> [Goal of the exercise]: From the top of the records below, return each line exactly, ending with the line that contains "optional_variable | Describe".

(Source records Opens)

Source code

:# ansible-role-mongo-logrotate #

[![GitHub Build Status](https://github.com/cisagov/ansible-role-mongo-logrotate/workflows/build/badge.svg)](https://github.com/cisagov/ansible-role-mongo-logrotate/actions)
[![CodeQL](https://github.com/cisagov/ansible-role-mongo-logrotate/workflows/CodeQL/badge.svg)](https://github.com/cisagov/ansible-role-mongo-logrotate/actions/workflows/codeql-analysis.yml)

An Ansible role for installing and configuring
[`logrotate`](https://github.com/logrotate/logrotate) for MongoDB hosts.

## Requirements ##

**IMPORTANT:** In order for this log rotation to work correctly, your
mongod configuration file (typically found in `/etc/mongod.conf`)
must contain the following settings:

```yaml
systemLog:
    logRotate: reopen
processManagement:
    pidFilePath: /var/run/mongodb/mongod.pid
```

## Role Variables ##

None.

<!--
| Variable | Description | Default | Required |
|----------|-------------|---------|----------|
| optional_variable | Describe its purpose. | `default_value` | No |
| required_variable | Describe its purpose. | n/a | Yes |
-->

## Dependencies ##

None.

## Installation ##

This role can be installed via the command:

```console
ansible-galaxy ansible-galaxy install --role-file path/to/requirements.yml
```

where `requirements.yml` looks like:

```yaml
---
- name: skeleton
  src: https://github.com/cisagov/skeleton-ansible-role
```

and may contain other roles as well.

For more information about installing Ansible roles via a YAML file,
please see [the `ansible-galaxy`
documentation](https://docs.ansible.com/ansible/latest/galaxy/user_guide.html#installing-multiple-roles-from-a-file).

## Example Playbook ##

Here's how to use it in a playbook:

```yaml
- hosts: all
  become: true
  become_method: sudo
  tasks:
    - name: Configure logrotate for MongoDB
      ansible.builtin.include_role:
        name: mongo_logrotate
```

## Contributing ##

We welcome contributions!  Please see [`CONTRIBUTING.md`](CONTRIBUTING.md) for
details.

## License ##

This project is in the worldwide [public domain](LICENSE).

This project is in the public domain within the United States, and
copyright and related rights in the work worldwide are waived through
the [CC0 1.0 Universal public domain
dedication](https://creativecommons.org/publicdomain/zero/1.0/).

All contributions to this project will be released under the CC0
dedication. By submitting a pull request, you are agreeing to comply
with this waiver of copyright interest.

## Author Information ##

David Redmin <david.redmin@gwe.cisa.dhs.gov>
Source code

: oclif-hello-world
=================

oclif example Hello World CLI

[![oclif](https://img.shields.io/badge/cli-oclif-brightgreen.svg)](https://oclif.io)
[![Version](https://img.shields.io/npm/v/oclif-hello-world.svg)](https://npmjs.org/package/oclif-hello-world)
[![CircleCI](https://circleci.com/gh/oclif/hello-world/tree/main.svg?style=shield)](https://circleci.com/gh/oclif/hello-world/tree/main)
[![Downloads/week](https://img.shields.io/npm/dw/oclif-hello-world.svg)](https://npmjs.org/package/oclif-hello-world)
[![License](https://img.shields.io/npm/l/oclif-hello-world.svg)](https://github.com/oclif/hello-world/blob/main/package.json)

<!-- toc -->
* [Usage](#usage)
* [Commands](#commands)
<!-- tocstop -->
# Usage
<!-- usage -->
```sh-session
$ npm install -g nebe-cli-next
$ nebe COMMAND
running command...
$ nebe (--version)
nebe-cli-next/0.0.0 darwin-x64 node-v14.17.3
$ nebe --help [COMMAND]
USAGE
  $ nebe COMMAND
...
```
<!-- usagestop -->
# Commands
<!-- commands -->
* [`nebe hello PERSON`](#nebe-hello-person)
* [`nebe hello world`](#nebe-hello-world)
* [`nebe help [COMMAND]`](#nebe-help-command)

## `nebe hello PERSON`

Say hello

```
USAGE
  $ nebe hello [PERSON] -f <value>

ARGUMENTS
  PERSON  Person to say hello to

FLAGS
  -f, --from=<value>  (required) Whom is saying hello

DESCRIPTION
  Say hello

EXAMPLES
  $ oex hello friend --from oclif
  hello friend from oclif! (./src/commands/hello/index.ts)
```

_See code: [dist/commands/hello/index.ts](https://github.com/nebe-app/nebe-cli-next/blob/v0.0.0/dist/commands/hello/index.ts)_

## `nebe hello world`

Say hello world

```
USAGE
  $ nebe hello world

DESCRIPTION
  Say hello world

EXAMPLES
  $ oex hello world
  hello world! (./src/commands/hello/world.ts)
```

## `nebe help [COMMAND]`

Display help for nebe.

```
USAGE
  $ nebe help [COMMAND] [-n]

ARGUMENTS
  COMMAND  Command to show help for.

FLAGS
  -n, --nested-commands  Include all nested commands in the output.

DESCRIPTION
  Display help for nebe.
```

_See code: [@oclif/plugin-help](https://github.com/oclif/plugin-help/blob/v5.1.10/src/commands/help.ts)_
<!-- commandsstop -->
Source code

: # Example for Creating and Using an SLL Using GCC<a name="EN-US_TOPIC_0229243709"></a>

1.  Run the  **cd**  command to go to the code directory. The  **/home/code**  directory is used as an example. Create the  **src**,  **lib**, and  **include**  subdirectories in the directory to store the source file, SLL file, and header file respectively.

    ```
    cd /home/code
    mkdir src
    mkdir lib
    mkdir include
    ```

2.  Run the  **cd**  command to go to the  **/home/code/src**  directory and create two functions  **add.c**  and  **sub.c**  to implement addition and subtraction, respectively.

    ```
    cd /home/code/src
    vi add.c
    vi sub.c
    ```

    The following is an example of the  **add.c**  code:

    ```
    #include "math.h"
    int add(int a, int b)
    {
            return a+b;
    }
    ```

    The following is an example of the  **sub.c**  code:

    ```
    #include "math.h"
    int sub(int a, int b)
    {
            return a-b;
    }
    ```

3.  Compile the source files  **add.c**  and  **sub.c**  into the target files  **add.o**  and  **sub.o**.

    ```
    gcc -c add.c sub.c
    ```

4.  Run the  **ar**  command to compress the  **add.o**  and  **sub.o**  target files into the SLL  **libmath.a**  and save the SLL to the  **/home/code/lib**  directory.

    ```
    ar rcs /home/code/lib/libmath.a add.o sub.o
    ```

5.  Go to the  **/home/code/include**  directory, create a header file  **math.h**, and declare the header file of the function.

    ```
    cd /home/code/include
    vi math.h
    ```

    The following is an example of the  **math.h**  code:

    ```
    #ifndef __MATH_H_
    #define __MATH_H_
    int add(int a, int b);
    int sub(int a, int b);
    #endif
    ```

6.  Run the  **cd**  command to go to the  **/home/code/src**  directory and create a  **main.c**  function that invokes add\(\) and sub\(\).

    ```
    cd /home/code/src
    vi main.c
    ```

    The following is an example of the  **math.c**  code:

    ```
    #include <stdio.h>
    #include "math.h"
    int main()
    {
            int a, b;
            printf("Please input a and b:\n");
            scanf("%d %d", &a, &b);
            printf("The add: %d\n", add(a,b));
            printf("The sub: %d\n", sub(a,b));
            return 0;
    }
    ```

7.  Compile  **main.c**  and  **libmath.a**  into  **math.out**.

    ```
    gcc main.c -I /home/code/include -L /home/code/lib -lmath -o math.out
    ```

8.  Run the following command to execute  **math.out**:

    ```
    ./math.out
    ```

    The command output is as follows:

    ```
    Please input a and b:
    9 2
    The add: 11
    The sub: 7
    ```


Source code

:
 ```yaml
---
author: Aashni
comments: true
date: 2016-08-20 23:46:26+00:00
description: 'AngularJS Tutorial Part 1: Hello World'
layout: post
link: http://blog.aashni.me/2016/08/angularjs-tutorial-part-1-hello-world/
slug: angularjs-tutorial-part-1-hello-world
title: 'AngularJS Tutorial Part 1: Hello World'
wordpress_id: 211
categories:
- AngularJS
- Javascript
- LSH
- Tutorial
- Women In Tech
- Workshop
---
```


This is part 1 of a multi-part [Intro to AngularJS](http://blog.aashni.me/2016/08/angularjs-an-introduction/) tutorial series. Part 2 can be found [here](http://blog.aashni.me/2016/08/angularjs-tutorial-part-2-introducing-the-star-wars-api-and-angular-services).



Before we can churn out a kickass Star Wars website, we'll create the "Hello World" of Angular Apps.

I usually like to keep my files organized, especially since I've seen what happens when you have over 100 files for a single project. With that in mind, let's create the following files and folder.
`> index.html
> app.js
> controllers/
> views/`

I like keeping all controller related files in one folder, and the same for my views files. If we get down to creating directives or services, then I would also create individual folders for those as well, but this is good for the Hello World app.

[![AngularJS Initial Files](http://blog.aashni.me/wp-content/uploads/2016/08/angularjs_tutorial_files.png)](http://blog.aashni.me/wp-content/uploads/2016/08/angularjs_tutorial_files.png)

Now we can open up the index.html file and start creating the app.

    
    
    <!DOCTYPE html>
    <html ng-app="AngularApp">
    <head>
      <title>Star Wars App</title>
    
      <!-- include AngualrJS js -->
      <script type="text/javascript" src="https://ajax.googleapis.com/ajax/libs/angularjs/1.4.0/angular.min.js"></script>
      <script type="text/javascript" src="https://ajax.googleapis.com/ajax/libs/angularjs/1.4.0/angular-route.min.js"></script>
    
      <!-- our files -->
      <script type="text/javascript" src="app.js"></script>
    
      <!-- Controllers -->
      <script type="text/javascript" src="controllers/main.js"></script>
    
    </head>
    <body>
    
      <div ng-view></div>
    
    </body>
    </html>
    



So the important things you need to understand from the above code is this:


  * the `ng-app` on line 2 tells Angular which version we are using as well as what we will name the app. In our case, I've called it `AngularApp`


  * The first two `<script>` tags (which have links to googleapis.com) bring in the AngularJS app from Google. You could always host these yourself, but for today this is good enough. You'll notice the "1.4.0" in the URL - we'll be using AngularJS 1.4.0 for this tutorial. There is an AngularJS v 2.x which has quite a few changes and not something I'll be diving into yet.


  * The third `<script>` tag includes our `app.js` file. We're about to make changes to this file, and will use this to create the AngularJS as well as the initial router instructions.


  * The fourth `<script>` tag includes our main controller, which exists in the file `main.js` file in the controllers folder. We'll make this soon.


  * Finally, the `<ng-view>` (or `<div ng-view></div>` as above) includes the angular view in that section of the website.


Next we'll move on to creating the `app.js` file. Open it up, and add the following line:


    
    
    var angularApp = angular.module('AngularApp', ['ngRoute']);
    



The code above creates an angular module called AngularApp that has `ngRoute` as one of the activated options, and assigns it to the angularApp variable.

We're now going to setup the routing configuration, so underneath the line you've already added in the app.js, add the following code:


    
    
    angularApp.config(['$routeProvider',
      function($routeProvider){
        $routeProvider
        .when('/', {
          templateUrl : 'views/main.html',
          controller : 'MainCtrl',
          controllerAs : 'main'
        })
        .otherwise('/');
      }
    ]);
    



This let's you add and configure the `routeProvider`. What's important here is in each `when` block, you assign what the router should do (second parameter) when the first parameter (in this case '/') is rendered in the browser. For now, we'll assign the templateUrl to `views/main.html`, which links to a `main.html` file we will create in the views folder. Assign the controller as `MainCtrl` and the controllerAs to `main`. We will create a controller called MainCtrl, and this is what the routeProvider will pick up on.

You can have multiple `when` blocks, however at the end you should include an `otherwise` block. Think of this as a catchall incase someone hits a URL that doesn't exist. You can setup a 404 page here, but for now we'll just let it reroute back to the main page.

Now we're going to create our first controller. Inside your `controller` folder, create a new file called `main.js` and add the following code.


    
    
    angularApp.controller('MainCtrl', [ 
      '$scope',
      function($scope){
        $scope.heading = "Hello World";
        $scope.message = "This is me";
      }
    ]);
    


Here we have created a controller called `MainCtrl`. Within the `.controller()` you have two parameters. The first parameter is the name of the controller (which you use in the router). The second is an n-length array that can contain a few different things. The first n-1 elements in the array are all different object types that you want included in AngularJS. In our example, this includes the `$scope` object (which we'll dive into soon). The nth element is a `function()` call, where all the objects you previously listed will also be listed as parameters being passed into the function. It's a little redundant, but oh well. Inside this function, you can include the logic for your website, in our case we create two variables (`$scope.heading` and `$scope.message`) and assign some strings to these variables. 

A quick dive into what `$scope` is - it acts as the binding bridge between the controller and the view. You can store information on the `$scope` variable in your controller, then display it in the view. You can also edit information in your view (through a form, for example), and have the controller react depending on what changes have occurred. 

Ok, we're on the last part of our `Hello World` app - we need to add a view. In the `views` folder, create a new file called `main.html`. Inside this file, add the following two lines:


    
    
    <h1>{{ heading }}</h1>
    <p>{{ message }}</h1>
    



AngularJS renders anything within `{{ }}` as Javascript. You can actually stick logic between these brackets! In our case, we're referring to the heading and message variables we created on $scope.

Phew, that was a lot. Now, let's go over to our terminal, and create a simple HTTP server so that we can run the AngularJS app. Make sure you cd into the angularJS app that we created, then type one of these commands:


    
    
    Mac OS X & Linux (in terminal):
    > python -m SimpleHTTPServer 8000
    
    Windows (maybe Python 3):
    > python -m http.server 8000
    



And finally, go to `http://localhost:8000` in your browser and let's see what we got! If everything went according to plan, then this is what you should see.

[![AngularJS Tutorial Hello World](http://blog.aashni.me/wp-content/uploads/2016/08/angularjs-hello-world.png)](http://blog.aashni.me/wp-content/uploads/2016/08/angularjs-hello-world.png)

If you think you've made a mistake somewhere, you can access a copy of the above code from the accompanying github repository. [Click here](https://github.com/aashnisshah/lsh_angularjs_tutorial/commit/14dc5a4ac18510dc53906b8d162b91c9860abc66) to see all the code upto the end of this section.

(Source records Closes)

> [Exercise solution]:
Source code

:# ansible-role-mongo-logrotate #

[![GitHub Build Status](https://github.com/cisagov/ansible-role-mongo-logrotate/workflows/build/badge.svg)](https://github.com/cisagov/ansible-role-mongo-logrotate/actions)
[![CodeQL](https://github.com/cisagov/ansible-role-mongo-logrotate/workflows/CodeQL/badge.svg)](https://github.com/cisagov/ansible-role-mongo-logrotate/actions/workflows/codeql-analysis.yml)

An Ansible role for installing and configuring
[`logrotate`](https://github.com/logrotate/logrotate) for MongoDB hosts.

## Requirements ##

**IMPORTANT:** In order for this log rotation to work correctly, your
mongod configuration file (typically found in `/etc/mongod.conf`)
must contain the following settings:

```yaml
systemLog:
    logRotate: reopen
processManagement:
    pidFilePath: /var/run/mongodb/mongod.pid
```

## Role Variables ##

None.

<!--
| Variable | Description | Default | Required |
|----------|-------------|---------|----------|
| optional_variable | Describe its purpose. | `default_value` | No |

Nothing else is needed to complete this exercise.